Exercise description: In the entries below, find each line with the word "COMMENT" and pull it out.

Document images with source code
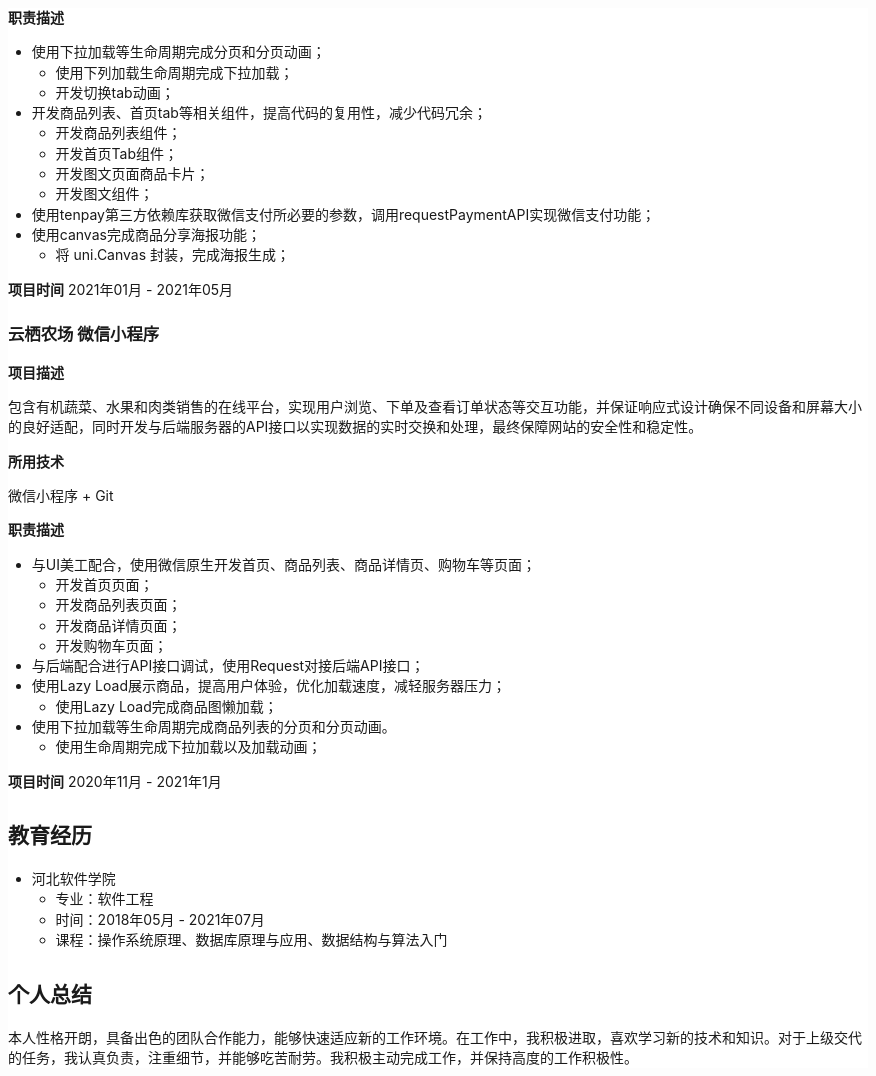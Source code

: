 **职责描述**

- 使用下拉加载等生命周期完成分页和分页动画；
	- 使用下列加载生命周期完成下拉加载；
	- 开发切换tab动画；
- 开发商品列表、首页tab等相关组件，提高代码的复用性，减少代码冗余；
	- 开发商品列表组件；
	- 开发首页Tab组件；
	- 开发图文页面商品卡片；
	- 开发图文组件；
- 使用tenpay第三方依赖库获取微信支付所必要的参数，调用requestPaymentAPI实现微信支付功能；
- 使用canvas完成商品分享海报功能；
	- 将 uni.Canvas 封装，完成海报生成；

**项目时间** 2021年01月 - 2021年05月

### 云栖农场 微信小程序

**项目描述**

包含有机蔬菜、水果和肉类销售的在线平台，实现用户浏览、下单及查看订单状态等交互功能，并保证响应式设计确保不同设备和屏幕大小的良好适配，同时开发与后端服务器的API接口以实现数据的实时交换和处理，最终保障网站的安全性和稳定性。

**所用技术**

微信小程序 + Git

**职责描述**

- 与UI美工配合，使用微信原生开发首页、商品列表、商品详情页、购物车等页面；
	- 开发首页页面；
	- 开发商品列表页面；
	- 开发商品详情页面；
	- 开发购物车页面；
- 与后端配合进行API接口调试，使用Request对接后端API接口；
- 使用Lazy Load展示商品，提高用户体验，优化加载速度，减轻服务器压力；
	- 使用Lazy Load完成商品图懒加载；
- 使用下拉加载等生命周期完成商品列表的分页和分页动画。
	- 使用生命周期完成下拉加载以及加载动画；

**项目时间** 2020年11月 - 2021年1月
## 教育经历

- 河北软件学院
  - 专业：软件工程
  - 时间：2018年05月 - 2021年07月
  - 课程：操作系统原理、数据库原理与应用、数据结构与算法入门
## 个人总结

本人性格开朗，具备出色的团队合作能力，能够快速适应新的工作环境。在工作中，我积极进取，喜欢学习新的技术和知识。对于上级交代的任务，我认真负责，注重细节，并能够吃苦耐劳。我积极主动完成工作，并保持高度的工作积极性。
* * *
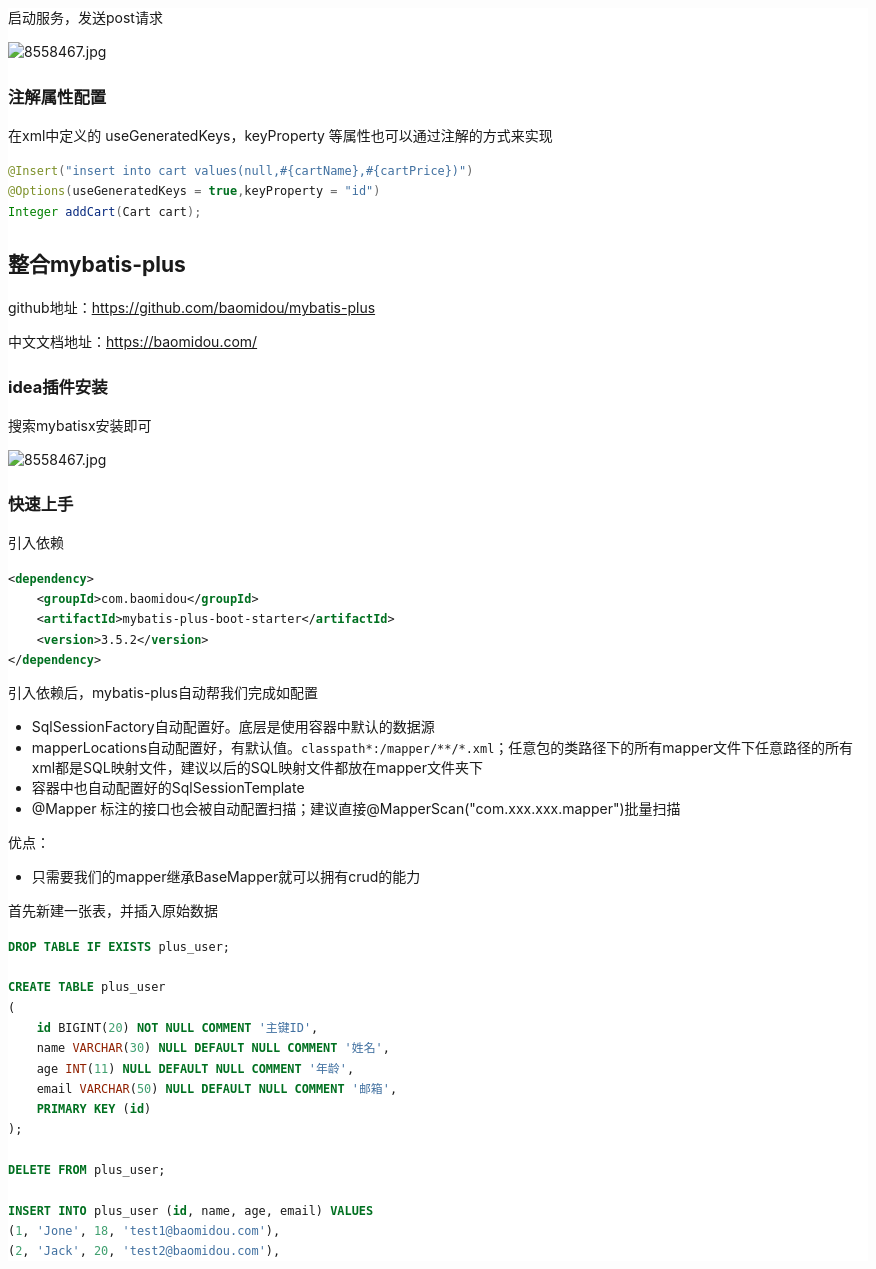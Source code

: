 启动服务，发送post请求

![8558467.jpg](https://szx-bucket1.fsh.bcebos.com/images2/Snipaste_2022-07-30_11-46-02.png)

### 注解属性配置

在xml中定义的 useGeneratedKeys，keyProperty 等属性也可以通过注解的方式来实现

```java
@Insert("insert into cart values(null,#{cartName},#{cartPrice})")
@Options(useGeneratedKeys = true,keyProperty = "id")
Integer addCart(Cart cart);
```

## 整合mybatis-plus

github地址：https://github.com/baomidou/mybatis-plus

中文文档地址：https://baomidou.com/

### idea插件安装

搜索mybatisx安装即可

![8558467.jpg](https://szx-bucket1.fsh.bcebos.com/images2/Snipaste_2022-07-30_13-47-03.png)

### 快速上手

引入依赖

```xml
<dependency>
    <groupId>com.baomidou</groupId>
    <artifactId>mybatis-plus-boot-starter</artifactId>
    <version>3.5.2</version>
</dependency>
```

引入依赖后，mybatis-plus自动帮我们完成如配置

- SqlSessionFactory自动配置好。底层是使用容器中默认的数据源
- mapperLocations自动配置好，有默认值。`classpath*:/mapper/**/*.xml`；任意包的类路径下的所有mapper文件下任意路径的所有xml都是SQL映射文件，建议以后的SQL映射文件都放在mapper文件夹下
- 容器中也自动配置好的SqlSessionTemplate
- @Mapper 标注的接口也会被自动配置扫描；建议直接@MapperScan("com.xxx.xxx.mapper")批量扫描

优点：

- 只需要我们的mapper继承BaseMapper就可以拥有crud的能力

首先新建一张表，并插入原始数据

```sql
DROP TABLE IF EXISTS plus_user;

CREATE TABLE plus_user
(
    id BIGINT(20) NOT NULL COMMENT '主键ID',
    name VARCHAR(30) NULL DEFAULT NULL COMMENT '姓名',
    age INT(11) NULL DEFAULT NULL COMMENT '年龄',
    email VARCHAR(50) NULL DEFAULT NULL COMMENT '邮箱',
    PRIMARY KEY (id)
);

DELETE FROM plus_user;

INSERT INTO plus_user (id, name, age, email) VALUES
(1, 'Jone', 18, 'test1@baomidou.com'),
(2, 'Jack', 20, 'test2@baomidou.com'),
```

Written response:
    id BIGINT(20) NOT NULL COMMENT '主键ID',
    name VARCHAR(30) NULL DEFAULT NULL COMMENT '姓名',
    age INT(11) NULL DEFAULT NULL COMMENT '年龄',
    email VARCHAR(50) NULL DEFAULT NULL COMMENT '邮箱',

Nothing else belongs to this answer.